After the tf layer, there is only k8s which is also 100% IaC.

Also sry to say but we are experts, learning something like tf should not be a big hurdle.

What I saw in old sysadmin setups: tons of snow flake VMS no one knows why they exist, random setups different security versions on it.

If you don't have any tool to automate things you will not do it.

Feel free to create a small infra setup manually if you prefer, I prefer to codify it once and can recreate it instead of documenting it in some word doc.

Tf is not perfect btw.


👤 wereallterrrist
"Random shell script is more readable than terraform". Yeah, no. Not if you mean bash, and certainly frickin not if theres a modicum of reliability/retries/recreaet logic in them. I dont think you have a good view of the landscape.

👤 warrenm
Terraform was made for exactly the reason you stated ("single language for all kinds of cloud infrastructures")

It was also made for non-developers to be able to deploy what someone else built "anywhere"



👤 ukoki
Terraform isn't for deploying infrastructure, it's for _converging_ infrastructure onto a desired state. Good luck writing a bash script that can deploy hundreds of different, dependent IaaS resources and deal with any or all of the resources initially being misconfigured or missing.

👤 typedef_struct
Terraform creates a virtual infrastructure against which diffs can be performed.

👤 deathanatos
> [why not write shell scripts to do what we need]

The shell script needs to determine, for each resource, whether it exists; if it does exist, what changes to make and how to translate those into API calls, or if it doesn't exist, how to create it, and to clean up any resources no longer in the desired state.

Attributes of some resource that might exist only after creation need to be fed into other resources…

For even a single resource, over the lifetime of the many changes and adjustments to the resource, that is extremely complicated to do correctly in shell alone.

The declarative "desired state" style is more useful since the steps required to be undertaken often depend on the state of the infrastructure that exists, or doesn't exist.

(additionally, you'll also need to notate state about what infra exists and what doesn't, and store that somewhere, and transmit that state to coworkers … and TF handles that, too. While "its obvious" for some infra — i.e., the resource has a natural key — not all resources do, and often you have to deal with unmanaged resources and not decide to delete them simply because they're not part of your desired state.)

Lastly, you have to handle bugs and design flaws in the APIs. I've worked with a number of platforms where two, valid calls to the API in a shell script are a race condition because the API doesn't support read-your-writes.

All this reinvents the wheel that is TF.

There's also "why does this infra exist?": I can comment TF, I get a commit history and rationales for why infra exists. Shell scripts really push people towards "I'll just #yolo this small change to the infra" … and now, I don't know why the infra is the way it is. Often, I find dev/prd have drifted, or two prod instances of the "same" thing are really different. Comments cut down on this, TF modules really cut down on it, etc.

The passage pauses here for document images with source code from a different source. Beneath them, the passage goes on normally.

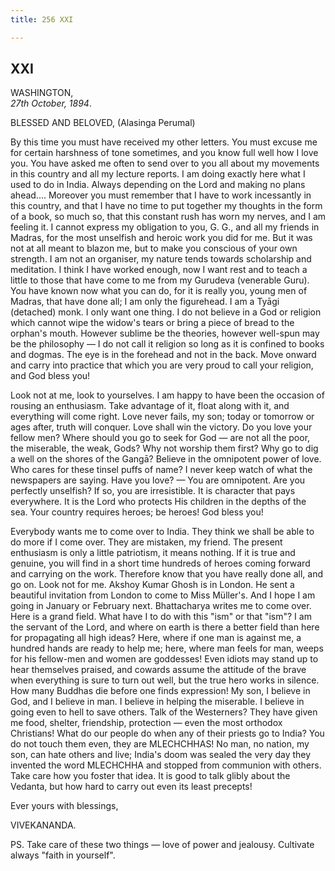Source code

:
 ```yaml
---
title: 256 XXI

---
```

  

  


## XXI

WASHINGTON,  
*27th October, 1894*.

BLESSED AND BELOVED, (Alasinga Perumal)

By this time you must have received my other letters. You must excuse me
for certain harshness of tone sometimes, and you know full well how I
love you. You have asked me often to send over to you all about my
movements in this country and all my lecture reports. I am doing exactly
here what I used to do in India. Always depending on the Lord and making
no plans ahead.... Moreover you must remember that I have to work
incessantly in this country, and that I have no time to put together my
thoughts in the form of a book, so much so, that this constant rush has
worn my nerves, and I am feeling it. I cannot express my obligation to
you, G. G., and all my friends in Madras, for the most unselfish and
heroic work you did for me. But it was not at all meant to blazon me,
but to make you conscious of your own strength. I am not an organiser,
my nature tends towards scholarship and meditation. I think I have
worked enough, now I want rest and to teach a little to those that have
come to me from my Gurudeva (venerable Guru). You have known now what
you can do, for it is really you, young men of Madras, that have done
all; I am only the figurehead. I am a Tyāgi (detached) monk. I only want
one thing. I do not believe in a God or religion which cannot wipe the
widow's tears or bring a piece of bread to the orphan's mouth. However
sublime be the theories, however well-spun may be the philosophy — I do
not call it religion so long as it is confined to books and dogmas. The
eye is in the forehead and not in the back. Move onward and carry into
practice that which you are very proud to call your religion, and God
bless you!

Look not at me, look to yourselves. I am happy to have been the occasion
of rousing an enthusiasm. Take advantage of it, float along with it, and
everything will come right. Love never fails, my son; today or tomorrow
or ages after, truth will conquer. Love shall win the victory. Do you
love your fellow men? Where should you go to seek for God — are not all
the poor, the miserable, the weak, Gods? Why not worship them first? Why
go to dig a well on the shores of the Gangā? Believe in the omnipotent
power of love. Who cares for these tinsel puffs of name? I never keep
watch of what the newspapers are saying. Have you love? — You are
omnipotent. Are you perfectly unselfish? If so, you are irresistible. It
is character that pays everywhere. It is the Lord who protects His
children in the depths of the sea. Your country requires heroes; be
heroes! God bless you!

Everybody wants me to come over to India. They think we shall be able to
do more if I come over. They are mistaken, my friend. The present
enthusiasm is only a little patriotism, it means nothing. If it is true
and genuine, you will find in a short time hundreds of heroes coming
forward and carrying on the work. Therefore know that you have really
done all, and go on. Look not for me. Akshoy Kumar Ghosh is in London.
He sent a beautiful invitation from London to come to Miss Müller's. And
I hope I am going in January or February next. Bhattacharya writes me to
come over. Here is a grand field. What have I to do with this "ism" or
that "ism"? I am the servant of the Lord, and where on earth is there a
better field than here for propagating all high ideas? Here, where if
one man is against me, a hundred hands are ready to help me; here, where
man feels for man, weeps for his fellow-men and women are goddesses!
Even idiots may stand up to hear themselves praised, and cowards assume
the attitude of the brave when everything is sure to turn out well, but
the true hero works in silence. How many Buddhas die before one finds
expression! My son, I believe in God, and I believe in man. I believe in
helping the miserable. I believe in going even to hell to save others.
Talk of the Westerners? They have given me food, shelter, friendship,
protection — even the most orthodox Christians! What do our people do
when any of their priests go to India? You do not touch them even, they
are MLECHCHHAS! No man, no nation, my son, can hate others and live;
India's doom was sealed the very day they invented the word MLECHCHHA
and stopped from communion with others. Take care how you foster that
idea. It is good to talk glibly about the Vedanta, but how hard to carry
out even its least precepts!

Ever yours with blessings,

VIVEKANANDA.

  
PS. Take care of these two things — love of power and jealousy.
Cultivate always "faith in yourself".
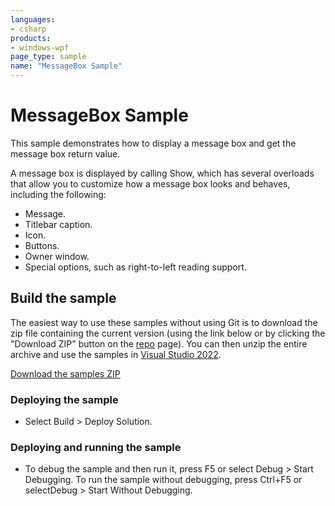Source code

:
 ```yaml
---
languages:
- csharp
products:
- windows-wpf
page_type: sample
name: "MessageBox Sample"
---
```

# MessageBox Sample
This sample demonstrates how to display a message box and get the message box return value.

A message box is displayed by calling Show, which has several overloads that allow you to customize how a message box looks and behaves, including the following:

- Message.
- Titlebar caption.
- Icon.
- Buttons.
- Owner window.
- Special options, such as right-to-left reading support.

## Build the sample
The easiest way to use these samples without using Git is to download the zip file containing the current version (using the link below or by clicking the "Download ZIP" button on the [repo](https://github.com/microsoft/WPF-Samples?tab=readme-ov-file) page). You can then unzip the entire archive and use the samples in [Visual Studio 2022](https://www.visualstudio.com/wpf-vs).

[Download the samples ZIP](../../../../archive/main.zip)

### Deploying the sample
- Select Build > Deploy Solution. 

### Deploying and running the sample
- To debug the sample and then run it, press F5 or select Debug >  Start Debugging. To run the sample without debugging, press Ctrl+F5 or selectDebug > Start Without Debugging. 


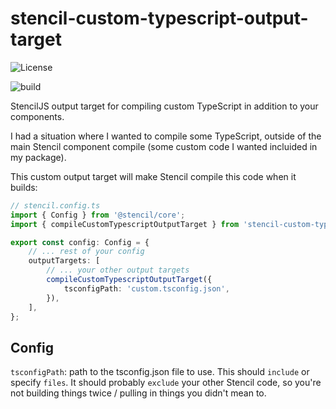# stencil-custom-typescript-output-target

![License](https://img.shields.io/npm/l/stencil-custom-typescript-output-target)

![build](https://img.shields.io/github/workflow/status/elwynelwyn/stencil-custom-typescript-output-target/build)

StencilJS output target for compiling custom TypeScript in addition to your components.

I had a situation where I wanted to compile some TypeScript, outside of the main Stencil component compile (some custom code I wanted incluided in my package).

This custom output target will make Stencil compile this code when it builds:

```typescript
// stencil.config.ts
import { Config } from '@stencil/core';
import { compileCustomTypescriptOutputTarget } from 'stencil-custom-typescript-output-target';

export const config: Config = {
    // ... rest of your config
    outputTargets: [
        // ... your other output targets
        compileCustomTypescriptOutputTarget({
            tsconfigPath: 'custom.tsconfig.json',
        }),
    ],
};
```

## Config

`tsconfigPath`: path to the tsconfig.json file to use. This should `include` or specify `files`. It should probably `exclude` your other Stencil code, so you're not building things twice / pulling in things you didn't mean to.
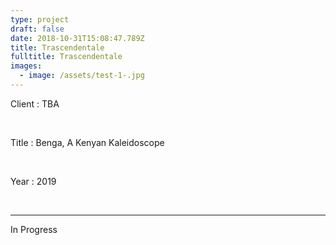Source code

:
 ```yaml
---
type: project
draft: false
date: 2018-10-31T15:08:47.789Z
title: Trascendentale
fulltitle: Trascendentale
images:
  - image: /assets/test-1-.jpg
---
```


Client : TBA

<br/>

Title : Benga, A Kenyan Kaleidoscope

<br/>

Year : 2019

<br/>

---

In Progress
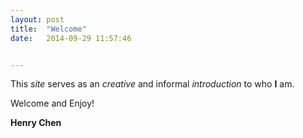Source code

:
 ```yaml
---
layout: post
title:  "Welcome"
date:   2014-09-29 11:57:46


---
```


This <em>site</em> serves as an <em>creative</em> and informal <em>introduction</em> to who <strong>I</strong> am.

Welcome and Enjoy!

<strong>Henry Chen</strong>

> And what is it? It is a shell script inside of a JSON that was created in the shell! What for are these layers of abstraction? Why does he have to wrap the Resource Group name in a JSON? Why couldn't it be just piped in plaintext format, as all the tools that try to be POSIX-compatible do?

JSON is a text format. Your shell scripter has piped that into what amounts to a buggy, broken, 5% reimplementation of a JSON parser. Pipe that to `jq`, instead. (You can also use --query on az to reduce the output to something that will be more easily handled by `jq`, but anything --query can do, jq can too, pretty much, and it might be better to have all the code in one language.)

Or just request that data from terraform, by accessing the appropriate attribute of the that resource.


👤 jjice
Another part of Terraform's power is the fact it's all text. We can store it in version control and see changes over time, as well as have it go through CI/CD.

While there are platform specific alternatives like Cloud Formation, learning a new system for each platform would be a pain, and frankly, things like Cloud Formation just aren't as nice to work with compared to Terraform.